2. Further, the plaintiff alleged that the amount paid at the time the application was made was $10 "prepresenting the first full premium for said insurance." The answer denied that this amount constituted a full premium. Unless such amount is "equal to the full premium on the policy applied for," under the terms of the application, the company would incur no liability until after approval of the application and actual delivery of the policy and payment of the full premium. The plaintiff failed to offer any evidence to show that the amount paid constituted a full premium, and accordingly failed in this respect also to prove his case as laid.

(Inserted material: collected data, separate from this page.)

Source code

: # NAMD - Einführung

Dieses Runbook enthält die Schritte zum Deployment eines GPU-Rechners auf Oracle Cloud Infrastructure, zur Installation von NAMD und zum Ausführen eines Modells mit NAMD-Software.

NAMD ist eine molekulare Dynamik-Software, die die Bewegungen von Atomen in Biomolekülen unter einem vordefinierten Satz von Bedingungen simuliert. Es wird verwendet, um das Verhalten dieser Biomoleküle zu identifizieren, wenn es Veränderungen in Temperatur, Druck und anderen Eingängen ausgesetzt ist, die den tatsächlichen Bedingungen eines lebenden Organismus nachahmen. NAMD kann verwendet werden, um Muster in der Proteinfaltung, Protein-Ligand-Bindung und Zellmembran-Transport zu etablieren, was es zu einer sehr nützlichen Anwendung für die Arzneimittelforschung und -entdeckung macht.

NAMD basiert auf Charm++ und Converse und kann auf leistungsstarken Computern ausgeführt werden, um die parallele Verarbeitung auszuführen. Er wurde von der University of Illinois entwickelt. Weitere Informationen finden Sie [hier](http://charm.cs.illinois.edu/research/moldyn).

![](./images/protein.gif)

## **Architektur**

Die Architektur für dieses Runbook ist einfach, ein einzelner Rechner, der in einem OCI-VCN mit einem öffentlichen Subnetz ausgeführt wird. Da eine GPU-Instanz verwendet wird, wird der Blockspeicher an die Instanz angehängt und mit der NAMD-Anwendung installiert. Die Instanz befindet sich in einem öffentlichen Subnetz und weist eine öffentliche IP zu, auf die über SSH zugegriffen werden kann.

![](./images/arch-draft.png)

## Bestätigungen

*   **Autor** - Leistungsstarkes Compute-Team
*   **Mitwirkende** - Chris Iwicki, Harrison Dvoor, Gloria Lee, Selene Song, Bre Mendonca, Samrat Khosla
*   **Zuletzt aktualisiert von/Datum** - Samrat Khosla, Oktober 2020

3. Whether or not the defendant tendered back the $10 which, under the terms of the application, it was bound to do on refusing to issue a policy, is a matter of defense. Nothing in the record suggests whether or not such a tender was made. In the absence of evidence that the defendant refused to return the deposit it cannot be presumed, as contended, that the insurer refused to do so and thereby became bound by the contract. Accordingly, the absence of evidence on this subject affords no ground for reversal.

The trial court did not err in granting the judgment of nonsuit.

Judgment affirmed. Gardner, P. J., and Carlisle, J., concur.